An unwieldy hybrid, the lyrics and the pulse behind them in Loza's telling communicate more about the city we live in than any sun-bleached Beach Boy harmony, or the imported grunge wending its way down from soggy Seattle, because it incorporates the rhythms, the dreams, the fusions of the collective Angeleno experience--from swing, to jazz to rough-hewn rock 'n' roll.

"Both rhythm and el barrio are complexes of space, motion and destination," writes Loza, underscoring the properties of restlessness with a bold stroke.

Loza explores the music as if it is a metaphor for terra firma, strains on rolls of sheet music to be blazed like trails. The music has changed radically and swiftly through the eras, with dabblings in jazz, disco and punk; but amid all the trends it still reflects, and thus pays tribute to, traditional Mexican forms, richly echoing of the past.

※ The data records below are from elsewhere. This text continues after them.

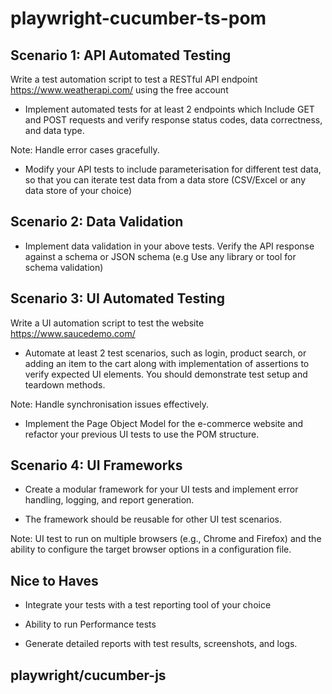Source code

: # playwright-cucumber-ts-pom

## Scenario 1: API Automated Testing

Write a test automation script to test a RESTful API endpoint <https://www.weatherapi.com/> using the free account

* Implement automated tests for at least 2 endpoints which Include GET and POST requests and verify response status codes, data correctness, and data type.

Note: Handle error cases gracefully.

* Modify your API tests to include parameterisation for different test data, so that you can iterate test data from a data store (CSV/Excel or any data store of your choice)

## Scenario 2: Data Validation

* Implement data validation in your above tests. Verify the API response against a schema or JSON schema (e.g Use any library or tool for schema validation)

## Scenario 3: UI Automated Testing

Write a UI automation script to test the website <https://www.saucedemo.com/>

* Automate at least 2 test scenarios, such as login, product search, or adding an item to the cart along with implementation of assertions to verify expected UI elements. You should demonstrate test setup and teardown methods.

Note: Handle synchronisation issues effectively.

* Implement the Page Object Model for the e-commerce website and refactor your previous UI tests to use the POM structure.

## Scenario 4: UI Frameworks

* Create a modular framework for your UI tests and implement error handling, logging, and report generation.

* The framework should be reusable for other UI test scenarios.

Note: UI test to run on multiple browsers (e.g., Chrome and Firefox) and the ability to configure the target browser options in a configuration file.

## Nice to Haves

* Integrate your tests with a test reporting tool of your choice

* Ability to run Performance tests

* Generate detailed reports with test results, screenshots, and logs.

## playwright/cucumber-js
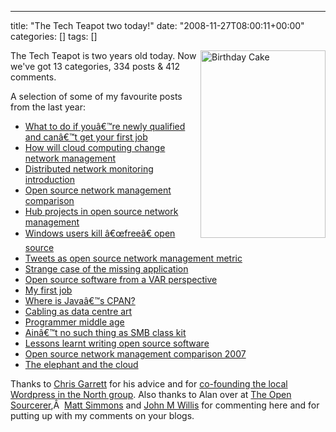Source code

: ---
title: "The Tech Teapot two today!"
date: "2008-11-27T08:00:11+00:00"
categories: []
tags: []

<img class="alignright size-medium wp-image-943" title="Birthday Cake" src="http://techteapot.com/wp-content/uploads/2008/10/istock_000007188544xsmall.jpg" alt="Birthday Cake" width="200" height="300" align="right" />

The Tech Teapot is two years old today. Now we've got 13 categories, 334 posts &amp; 412 comments.

A selection of some of my favourite posts from the last year:
<ul>
	<li> <a title="Permanent Link to What to do if youâ€™re newly qualified and canâ€™t get your first job" rel="bookmark" href="http://techteapot.com/what-to-do-if-youre-newly-qualified-and-cant-get-your-first-job/">What to do if youâ€™re newly qualified and canâ€™t get your first job</a></li>
	<li> <a title="Permanent Link to How will cloud computing change network management" rel="bookmark" href="http://techteapot.com/how-will-cloud-computing-change-network-management/">How will cloud computing change network management</a></li>
	<li> <a title="Permanent Link to Distributed network monitoring introduction" rel="bookmark" href="http://techteapot.com/distributed-network-monitoring-introduction/">Distributed network monitoring introduction</a></li>
	<li> <a title="Permanent Link to Open source network management comparison: Introduction" rel="bookmark" href="http://techteapot.com/open-source-network-management-comparison-introduction/">Open source network management comparison</a></li>
	<li> <a title="Permanent Link to Hub projects in open source network management" rel="bookmark" href="http://techteapot.com/hub-projects-in-open-source-network-management/">Hub projects in open source network management</a></li>
	<li> <a title="Permanent Link to Windows users kill â€œfreeâ€ open source" rel="bookmark" href="http://techteapot.com/windows-users-kill-free-open-source/">Windows users kill â€œfreeâ€ open source</a></li>
	<li> <a title="Permanent Link to Tweets as open source network management metric" rel="bookmark" href="http://techteapot.com/tweets-as-open-source-network-management-metric/">Tweets as open source network management metric</a></li>
	<li> <a title="Permanent Link to Strange case of the missing application" rel="bookmark" href="http://techteapot.com/strange-case-of-the-missing-application/">Strange case of the missing application</a></li>
	<li> <a title="Permanent Link to Open source software from a VAR perspective" rel="bookmark" href="http://techteapot.com/open-source-software-from-a-var-perspective/">Open source software from a VAR perspective</a></li>
	<li> <a title="Permanent Link to My first job" rel="bookmark" href="http://techteapot.com/my-first-job/">My first job</a></li>
	<li> <a title="Permanent Link to Where is Javaâ€™s CPAN?" rel="bookmark" href="http://techteapot.com/where-is-javas-cpan/">Where is Javaâ€™s CPAN?</a></li>
	<li> <a title="Permanent Link to Cabling as data centre art" rel="bookmark" href="http://techteapot.com/cabling-as-data-centre-art/">Cabling as data centre art</a></li>
	<li> <a title="Permanent Link to Programmer middle age" rel="bookmark" href="http://techteapot.com/programmer-middle-age/">Programmer middle age</a></li>
	<li> <a title="Permanent Link to Ainâ€™t no such thing as SMB class kit" rel="bookmark" href="http://techteapot.com/aint-no-such-thing-as-smb-class-kit/">Ainâ€™t no such thing as SMB class kit</a></li>
	<li> <a title="Permanent Link to Lessons learnt writing open source software" rel="bookmark" href="http://techteapot.com/lessons-learnt-writing-open-source-software/">Lessons learnt writing open source software</a></li>
	<li> <a title="Permanent Link to Open source network management comparison 2007" rel="bookmark" href="http://techteapot.com/open-source-network-management-comparison-2007/">Open source network management comparison 2007</a></li>
	<li> <a title="Permanent Link to The elephant and the cloud" rel="bookmark" href="http://techteapot.com/the-elephant-and-the-cloud/">The elephant and the cloud</a></li>
</ul>
Thanks to <a href="http://www.chrisg.com/">Chris Garrett</a> for his advice and for <a href="http://wiki.wordcampuk.tonyscott.org.uk/WordPress_UK_North">co-founding the local Wordpress in the North group</a>. Also thanks to Alan over at <a href="http://www.theopensourcerer.com/">The Open Sourcerer</a>,Â  <a href="http://standalone-sysadmin.blogspot.com/">Matt Simmons</a> and <a href="http://www.johnmwillis.com/">John M Willis</a> for commenting here and for putting up with my comments on your blogs.
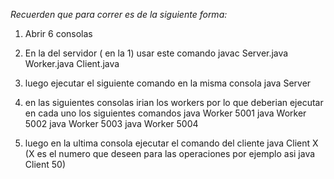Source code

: 
<em>  Recuerden que para correr es de la siguiente forma: </em>

1) Abrir 6 consolas

2) En la del servidor ( en la 1) usar este comando
   javac Server.java Worker.java Client.java
   
3) luego ejecutar el siguiente comando en la misma consola
   java Server

4) en las siguientes consolas irian los workers por lo que deberian ejecutar en cada uno los siguientes comandos 
   java Worker 5001
   java Worker 5002
   java Worker 5003
   java Worker 5004

5) luego en la ultima consola ejecutar el comando del cliente
   java Client X
   (X es el numero que deseen para las operaciones por ejemplo asi java Client 50)
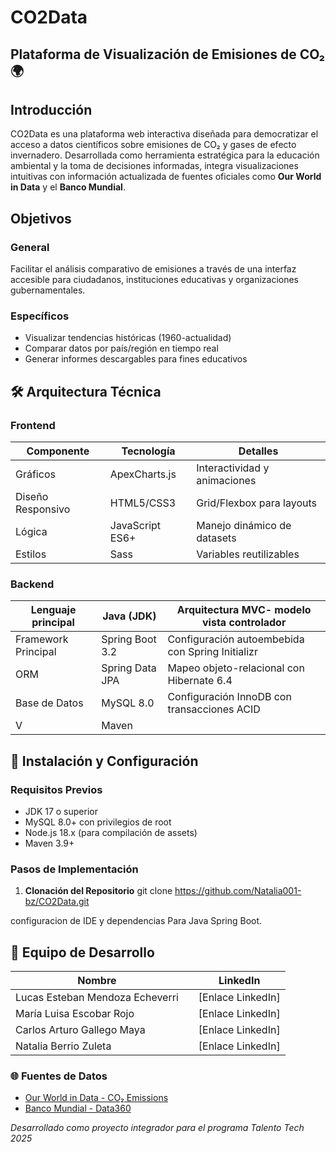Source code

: # CO2Data
## Plataforma de Visualización de Emisiones de CO₂ 🌍

## Introducción 
CO2Data es una plataforma web interactiva diseñada para democratizar el acceso a datos científicos sobre emisiones de CO₂ y gases de efecto invernadero. Desarrollada como herramienta estratégica para la educación ambiental y la toma de decisiones informadas, integra visualizaciones intuitivas con información actualizada de fuentes oficiales como **Our World in Data** y el **Banco Mundial**.

## Objetivos
### General
Facilitar el análisis comparativo de emisiones a través de una interfaz accesible para ciudadanos, instituciones educativas y organizaciones gubernamentales.

### Específicos
- Visualizar tendencias históricas (1960-actualidad)
- Comparar datos por país/región en tiempo real
- Generar informes descargables para fines educativos

## 🛠️ Arquitectura Técnica

### Frontend
| Componente       | Tecnología           | Detalles                          |
|------------------|----------------------|-----------------------------------|
| Gráficos         | ApexCharts.js        | Interactividad y animaciones      |
| Diseño Responsivo| HTML5/CSS3           | Grid/Flexbox para layouts         |
| Lógica           | JavaScript ES6+      | Manejo dinámico de datasets       |
| Estilos          | Sass                 | Variables reutilizables           |

### Backend
|Lenguaje principal   | Java (JDK)                | Arquitectura MVC- modelo vista controlador                         
|---------------------|---------------------------|---------------------------------------------------|
| Framework Principal | Spring Boot 3.2           | Configuración autoembebida con Spring Initializr  |
| ORM                 | Spring Data JPA           | Mapeo objeto-relacional con Hibernate 6.4         |
| Base de Datos       | MySQL 8.0                 | Configuración InnoDB con transacciones ACID       |
| V                   | Maven                     |                                                   |


## 🔌 Instalación y Configuración

### Requisitos Previos
- JDK 17 o superior
- MySQL 8.0+ con privilegios de root
- Node.js 18.x (para compilación de assets)
- Maven 3.9+

### Pasos de Implementación

1. **Clonación del Repositorio**
git clone https://github.com/Natalia001-bz/CO2Data.git

configuracion de IDE y dependencias Para Java Spring Boot.


## 👥 Equipo de Desarrollo
| Nombre                         |    | LinkedIn          |
|--------------------------------|----|-------------------|
| Lucas Esteban Mendoza Echeverri|    | [Enlace LinkedIn] |
| María Luisa Escobar Rojo       |    | [Enlace LinkedIn] |
| Carlos Arturo Gallego Maya     |    | [Enlace LinkedIn] |
| Natalia Berrio Zuleta          |    | [Enlace LinkedIn] |



### 🌐 Fuentes de Datos
- [Our World in Data - CO₂ Emissions](https://ourworldindata.org/co2-and-other-greenhouse-gas-emissions)
- [Banco Mundial - Data360](https://data360.worldbank.org/en/dataset/OWID_CB)


*Desarrollado como proyecto integrador para el programa Talento Tech 2025*
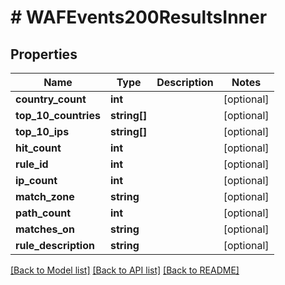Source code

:# # WAFEvents200ResultsInner

## Properties

Name | Type | Description | Notes
------------ | ------------- | ------------- | -------------
**country_count** | **int** |  | [optional]
**top_10_countries** | **string[]** |  | [optional]
**top_10_ips** | **string[]** |  | [optional]
**hit_count** | **int** |  | [optional]
**rule_id** | **int** |  | [optional]
**ip_count** | **int** |  | [optional]
**match_zone** | **string** |  | [optional]
**path_count** | **int** |  | [optional]
**matches_on** | **string** |  | [optional]
**rule_description** | **string** |  | [optional]

[[Back to Model list]](../../README.md#models) [[Back to API list]](../../README.md#endpoints) [[Back to README]](../../README.md)
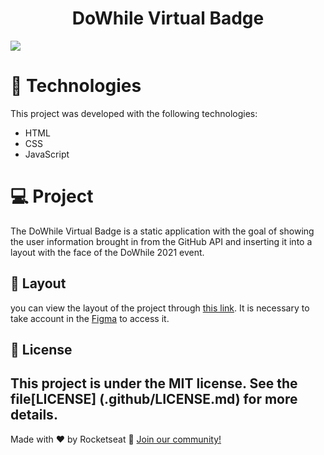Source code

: <h1 align="center">
 DoWhile Virtual Badge 
</h1>                                     



[![](https://raw.githubusercontent.com/rocketseat-education/nlw-06-discover/main/.github/Rocket_Q.png)](https://raw.githubusercontent.com/rocketseat-education/nlw-06-discover/main/.github/Rocket_Q.png)


#   :rocket: Technologies

This project was developed with the following technologies:

- HTML
- CSS
- JavaScript

#  :computer: Project


The DoWhile Virtual Badge is a static application with the goal of showing the user information brought in from the GitHub API and inserting it into a layout with the face of the DoWhile 2021 event.


## 🔖 Layout

you can view the layout of the project through [this link](https://www.figma.com/file/9Z2vxc8VTRuZpYjFalCMAl/Badge-Do-While2021-(Copy)?node-id=0%3A1). It is necessary to take account in the [Figma](https://figma.com) to access it.

## :memo: License

This project is under the MIT license. See the file[LICENSE] (.github/LICENSE.md) for more details.
---

Made with ♥ by Rocketseat :wave: [Join our community!](https://discordapp.com/invite/gCRAFhc)
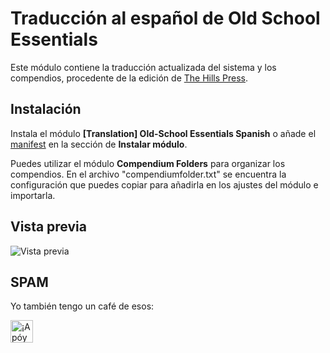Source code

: # Traducción al español de Old School Essentials

Este módulo contiene la traducción actualizada del sistema y los compendios, procedente de la edición de [The Hills Press](https://www.thehillspress.es/).

## Instalación

Instala el módulo **[Translation] Old-School Essentials Spanish** o añade el [manifest](https://raw.githubusercontent.com/WallaceMcGregor/ose-translation-es/main/module.json) en la sección de **Instalar módulo**.

Puedes utilizar el módulo **Compendium Folders** para organizar los compendios. En el archivo "compendiumfolder.txt" se encuentra la configuración que puedes copiar para añadirla en los ajustes del módulo e importarla.

## Vista previa

![Vista previa](https://i.imgur.com/xpUiZOa.jpg)

## SPAM

Yo también tengo un café de esos:

<a href='https://ko-fi.com/wallacemcgregor666' target='_blank'><img height='36' style='border:0px;height:36px;' src='https://cdn.ko-fi.com/cdn/kofi2.png?v=2' border='0' alt='¡Apóyame en Ko-Fi!' /></a>
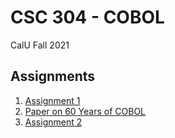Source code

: # CSC 304 - COBOL

CalU Fall 2021

## Assignments

1. [Assignment 1](Programs/Assignment%201/)
2. [Paper on 60 Years of COBOL](Papers/COBOL60/)
3. [Assignment 2](Programs/Assignment%202/)

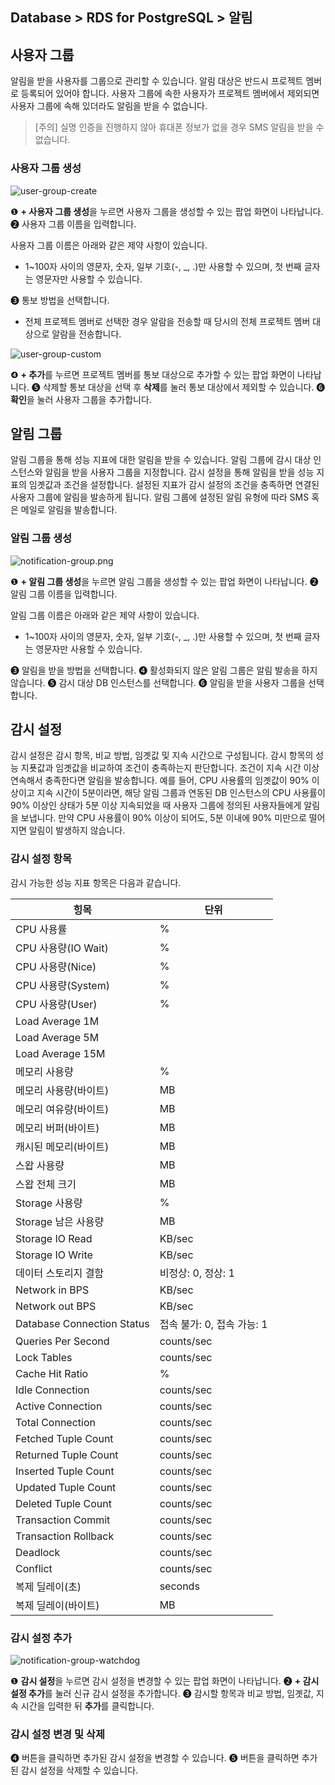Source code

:## Database > RDS for PostgreSQL > 알림

## 사용자 그룹

알림을 받을 사용자를 그룹으로 관리할 수 있습니다. 알림 대상은 반드시 프로젝트 멤버로 등록되어 있어야 합니다. 사용자 그룹에 속한 사용자가 프로젝트 멤버에서 제외되면 사용자 그룹에 속해 있더라도 알림을 받을 수 없습니다.

> [주의]
> 실명 인증을 진행하지 않아 휴대폰 정보가 없을 경우 SMS 알림을 받을 수 없습니다.

### 사용자 그룹 생성

![user-group-create](https://static.toastoven.net/prod_rds_postgres/20240813/user-group-create-ko.png)

❶ **+ 사용자 그룹 생성**을 누르면 사용자 그룹을 생성할 수 있는 팝업 화면이 나타납니다.
❷ 사용자 그룹 이름을 입력합니다.

사용자 그룹 이름은 아래와 같은 제약 사항이 있습니다.

* 1~100자 사이의 영문자, 숫자, 일부 기호(-, _, .)만 사용할 수 있으며, 첫 번째 글자는 영문자만 사용할 수 있습니다.

❸ 통보 방법을 선택합니다.

* 전체 프로젝트 멤버로 선택한 경우 알람을 전송할 때 당시의 전체 프로젝트 멤버 대상으로 알람을 전송합니다.

![user-group-custom](https://static.toastoven.net/prod_rds_postgres/20240813/user-group-custom-ko.png)

❹ **+ 추가**를 누르면 프로젝트 멤버를 통보 대상으로 추가할 수 있는 팝업 화면이 나타납니다.
❺ 삭제할 통보 대상을 선택 후 **삭제**를 눌러 통보 대상에서 제외할 수 있습니다.
❻ **확인**을 눌러 사용자 그룹을 추가합니다.

## 알림 그룹

알림 그룹을 통해 성능 지표에 대한 알림을 받을 수 있습니다. 알림 그룹에 감시 대상 인스턴스와 알림을 받을 사용자 그룹을 지정합니다. 감시 설정을 통해 알림을 받을 성능 지표의 임곗값과 조건을 설정합니다. 설정된 지표가 감시 설정의 조건을 충족하면 연결된 사용자 그룹에 알림을 발송하게 됩니다. 알림 그룹에 설정된 알림 유형에 따라 SMS 혹은 메일로 알림을 발송합니다.

### 알림 그룹 생성

![notification-group.png](https://static.toastoven.net/prod_rds_postgres/20240813/notification-group-ko.png)

❶ **+ 알림 그룹 생성**을 누르면 알림 그룹을 생성할 수 있는 팝업 화면이 나타납니다.
❷ 알림 그룹 이름을 입력합니다.

알림 그룹 이름은 아래와 같은 제약 사항이 있습니다.

* 1~100자 사이의 영문자, 숫자, 일부 기호(-, _, .)만 사용할 수 있으며, 첫 번째 글자는 영문자만 사용할 수 있습니다.

❸ 알림을 받을 방법을 선택합니다.
❹ 활성화되지 않은 알림 그룹은 알림 발송을 하지 않습니다.
❺ 감시 대상 DB 인스턴스를 선택합니다.
❻ 알림을 받을 사용자 그룹을 선택합니다.

## 감시 설정

감시 설정은 감시 항목, 비교 방법, 임곗값 및 지속 시간으로 구성됩니다. 감시 항목의 성능 지푯값과 임곗값을 비교하여 조건이 충족하는지 판단합니다. 조건이 지속 시간 이상 연속해서 충족한다면 알림을 발송합니다. 예를 들어, CPU 사용률의 임곗값이 90% 이상이고 지속 시간이 5분이라면, 해당 알림 그룹과 연동된 DB 인스턴스의 CPU 사용률이 90% 이상인 상태가 5분 이상 지속되었을 때 사용자 그룹에 정의된 사용자들에게 알림을 보냅니다. 만약 CPU 사용률이 90% 이상이 되어도, 5분 이내에 90% 미만으로 떨어지면 알림이 발생하지 않습니다.

### 감시 설정 항목

감시 가능한 성능 지표 항목은 다음과 같습니다.

| 힝목                         | 단위                 |
|----------------------------|--------------------|
| CPU 사용률                    | %                  |
| CPU 사용량(IO Wait)           | %                  |
| CPU 사용량(Nice)              | %                  |
| CPU 사용량(System)            | %                  |
| CPU 사용량(User)              | %                  |
| Load Average 1M            |                    |
| Load Average 5M            |                    |
| Load Average 15M           |                    |
| 메모리 사용량                    | %                  |
| 메모리 사용량(바이트)               | MB                 |
| 메모리 여유량(바이트)               | MB                 |
| 메모리 버퍼(바이트)                | MB                 |
| 캐시된 메모리(바이트)               | MB                 |
| 스왑 사용량                     | MB                 |
| 스왑 전체 크기                   | MB                 |
| Storage 사용량                | %                  |
| Storage 남은 사용량             | MB                 |
| Storage IO Read            | KB/sec             |
| Storage IO Write           | KB/sec             |
| 데이터 스토리지 결함                | 비정상: 0, 정상: 1      |
| Network in BPS             | KB/sec             |
| Network out BPS            | KB/sec             |
| Database Connection Status | 접속 불가: 0, 접속 가능: 1 |
| Queries Per Second         | counts/sec         |
| Lock Tables                | counts/sec         |
| Cache Hit Ratio            | %                  |
| Idle Connection            | counts/sec         |
| Active Connection          | counts/sec         |
| Total Connection           | counts/sec         |
| Fetched Tuple Count        | counts/sec         |
| Returned Tuple Count       | counts/sec         |
| Inserted Tuple Count       | counts/sec         |
| Updated Tuple Count        | counts/sec         |
| Deleted Tuple Count        | counts/sec         |
| Transaction Commit         | counts/sec         |
| Transaction Rollback       | counts/sec         |
| Deadlock                   | counts/sec         |
| Conflict                   | counts/sec         |
| 복제 딜레이(초)                  | seconds            |
| 복제 딜레이(바이트)                | MB                 |

### 감시 설정 추가

![notification-group-watchdog](https://static.toastoven.net/prod_rds_postgres/20240813/notification-group-watchdog-ko.png)

❶ **감시 설정**을 누르면 감시 설정을 변경할 수 있는 팝업 화면이 나타납니다.
❷ **+ 감시 설정 추가**를 눌러 신규 감시 설정을 추가합니다.
❸ 감시할 항목과 비교 방법, 임곗값, 지속 시간을 입력한 뒤 **추가**를 클릭합니다.

### 감시 설정 변경 및 삭제

❹ 버튼을 클릭하면 추가된 감시 설정을 변경할 수 있습니다.
❺ 버튼을 클릭하면 추가된 감시 설정을 삭제할 수 있습니다.
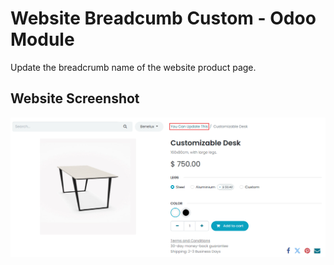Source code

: # Website Breadcumb Custom - Odoo Module

Update the breadcrumb name of the website product page.

## Website Screenshot
![Website Screenshot](https://raw.githubusercontent.com/VictorHachard/odoo-modules/17.0/website_sale_breadcrumb_name/static/description/print_website.png)
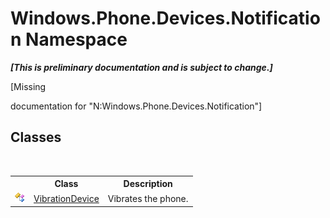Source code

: # Windows.Phone.Devices.Notification Namespace
 _**\[This is preliminary documentation and is subject to change.\]**_

\[Missing <summary> documentation for "N:Windows.Phone.Devices.Notification"\]


## Classes
&nbsp;<table><tr><th></th><th>Class</th><th>Description</th></tr><tr><td>![Public class](media/pubclass.gif "Public class")</td><td><a href="T_Windows_Phone_Devices_Notification_VibrationDevice">VibrationDevice</a></td><td>
Vibrates the phone.</td></tr></table>&nbsp;
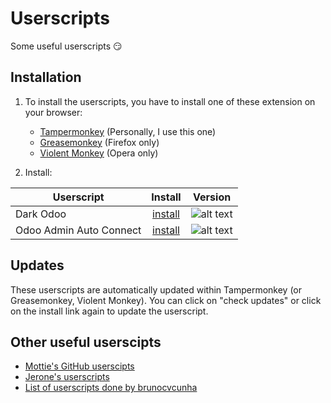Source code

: # Userscripts
Some useful userscripts :smirk:

## Installation

1. To install the userscripts, you have to install one of these extension on your browser:
   * [Tampermonkey](https://www.tampermonkey.net/) (Personally, I use this one)
   * [Greasemonkey](https://addons.mozilla.org/en-US/firefox/addon/greasemonkey/) (Firefox only)
   * [Violent Monkey](https://addons.opera.com/en/extensions/details/violent-monkey/) (Opera only)


2. Install:

| Userscript              | Install            | Version                                                                                |
|-------------------------|:------------------:|:-------------------------------------------------------------------------------------:|
| Dark Odoo               | [install][doo-raw] | ![alt text](https://img.shields.io/badge/Version-Beta-C4246A.svg "Version Beta") |
| Odoo Admin Auto Connect | [install][aac-raw] | ![alt text](https://img.shields.io/badge/Version-Beta-C4246A.svg "Version Beta") |

[doo-raw]: https://github.com/Maurin3/userscripts/raw/master/dark-odoo.user.js
[aac-raw]: https://github.com/Maurin3/userscripts/raw/master/odoo-admin-auto-connect.user.js

## Updates

These userscripts are automatically updated within Tampermonkey (or Greasemonkey, Violent Monkey). You can click on "check updates" or click on the install link again to update the userscript.

## Other useful userscipts

* [Mottie's GitHub userscipts](https://github.com/Mottie/GitHub-userscripts)
* [Jerone's userscripts](https://github.com/jerone/UserScripts)
* [List of userscripts done by brunocvcunha](https://github.com/brunocvcunha/awesome-userscripts)
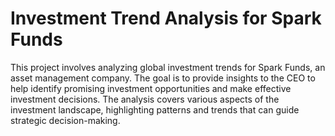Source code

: # Investment Trend Analysis for Spark Funds
This project involves analyzing global investment trends for Spark Funds, an asset management company. The goal is to provide insights to the CEO to help identify promising investment opportunities and make effective investment decisions. The analysis covers various aspects of the investment landscape, highlighting patterns and trends that can guide strategic decision-making.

Los Angeles' Chicano/Mexican American communities, as well as the music that swells from the various quarters, or the lips of its progenitors, defies broad-brush definition. Absorbing the many tone colors of experience, the verse and melodies reflect a complex relationship with a capricious city; the city that eagerly invites, yet abruptly throws up its hands, then makes wild impatient gestures toward the door. L.A., with its messy history of restrictive housing covenants and exclusionary hiring practices, has been for too long the rash and temperamental host.

Like African-American field songs rich in metaphor and euphemism, the music of the L.A. Chicano has served well as a tool of resistance spanning generations and class designations. As well it has become a mechanism to vent frustration, dissatisfaction when working through contradictions of life in America. The key to the persistence of this subculture, Loza suggests, is a "complex matrix of interdependence, ethnic identity and cultural survival."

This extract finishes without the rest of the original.